> **The task**:
Word for word, restate the lines of the material below from its first line through the one containing "domain of the layer7 listener.". Omit the rest.

> **Provided data**:
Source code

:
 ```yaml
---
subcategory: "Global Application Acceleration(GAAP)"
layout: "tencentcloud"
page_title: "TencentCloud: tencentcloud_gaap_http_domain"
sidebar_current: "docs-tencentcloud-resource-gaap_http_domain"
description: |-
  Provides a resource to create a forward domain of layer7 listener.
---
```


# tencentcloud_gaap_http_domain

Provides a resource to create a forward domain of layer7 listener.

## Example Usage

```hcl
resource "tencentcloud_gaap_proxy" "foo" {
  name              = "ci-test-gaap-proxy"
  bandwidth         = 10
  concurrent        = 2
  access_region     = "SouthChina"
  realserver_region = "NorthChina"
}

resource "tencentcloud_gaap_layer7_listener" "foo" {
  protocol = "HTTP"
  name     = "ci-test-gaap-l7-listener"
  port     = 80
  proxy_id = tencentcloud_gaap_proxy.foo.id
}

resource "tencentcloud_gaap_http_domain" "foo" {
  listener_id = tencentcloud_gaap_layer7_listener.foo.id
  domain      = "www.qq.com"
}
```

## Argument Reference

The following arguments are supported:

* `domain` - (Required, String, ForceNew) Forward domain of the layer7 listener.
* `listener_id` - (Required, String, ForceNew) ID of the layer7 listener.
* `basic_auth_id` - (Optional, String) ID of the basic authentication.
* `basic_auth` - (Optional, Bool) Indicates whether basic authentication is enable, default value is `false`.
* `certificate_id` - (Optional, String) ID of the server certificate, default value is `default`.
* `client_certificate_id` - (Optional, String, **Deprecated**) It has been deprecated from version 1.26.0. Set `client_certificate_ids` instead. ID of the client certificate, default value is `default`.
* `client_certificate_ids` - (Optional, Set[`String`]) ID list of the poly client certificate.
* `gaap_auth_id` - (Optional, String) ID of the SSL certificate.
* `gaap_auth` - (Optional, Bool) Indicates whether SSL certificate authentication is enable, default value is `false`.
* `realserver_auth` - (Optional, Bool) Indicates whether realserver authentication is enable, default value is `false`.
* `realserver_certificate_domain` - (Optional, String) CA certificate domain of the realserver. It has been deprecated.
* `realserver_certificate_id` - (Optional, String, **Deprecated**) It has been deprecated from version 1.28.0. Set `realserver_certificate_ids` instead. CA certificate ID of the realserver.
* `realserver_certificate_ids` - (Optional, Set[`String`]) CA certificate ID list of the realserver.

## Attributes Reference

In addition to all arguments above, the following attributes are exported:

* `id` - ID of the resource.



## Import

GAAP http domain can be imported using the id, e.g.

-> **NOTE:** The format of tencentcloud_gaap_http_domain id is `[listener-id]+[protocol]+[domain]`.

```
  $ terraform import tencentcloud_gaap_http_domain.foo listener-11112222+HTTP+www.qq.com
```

> **Answer to this task**:
Source code

:
 ```yaml
---
subcategory: "Global Application Acceleration(GAAP)"
layout: "tencentcloud"
page_title: "TencentCloud: tencentcloud_gaap_http_domain"
sidebar_current: "docs-tencentcloud-resource-gaap_http_domain"
description: |-
  Provides a resource to create a forward domain of layer7 listener.
---
```


# tencentcloud_gaap_http_domain

Provides a resource to create a forward domain of layer7 listener.

## Example Usage

```hcl
resource "tencentcloud_gaap_proxy" "foo" {
  name              = "ci-test-gaap-proxy"
  bandwidth         = 10
  concurrent        = 2
  access_region     = "SouthChina"
  realserver_region = "NorthChina"
}

resource "tencentcloud_gaap_layer7_listener" "foo" {
  protocol = "HTTP"
  name     = "ci-test-gaap-l7-listener"
  port     = 80
  proxy_id = tencentcloud_gaap_proxy.foo.id
}

resource "tencentcloud_gaap_http_domain" "foo" {
  listener_id = tencentcloud_gaap_layer7_listener.foo.id
  domain      = "www.qq.com"
}
```

## Argument Reference

The following arguments are supported:

* `domain` - (Required, String, ForceNew) Forward domain of the layer7 listener.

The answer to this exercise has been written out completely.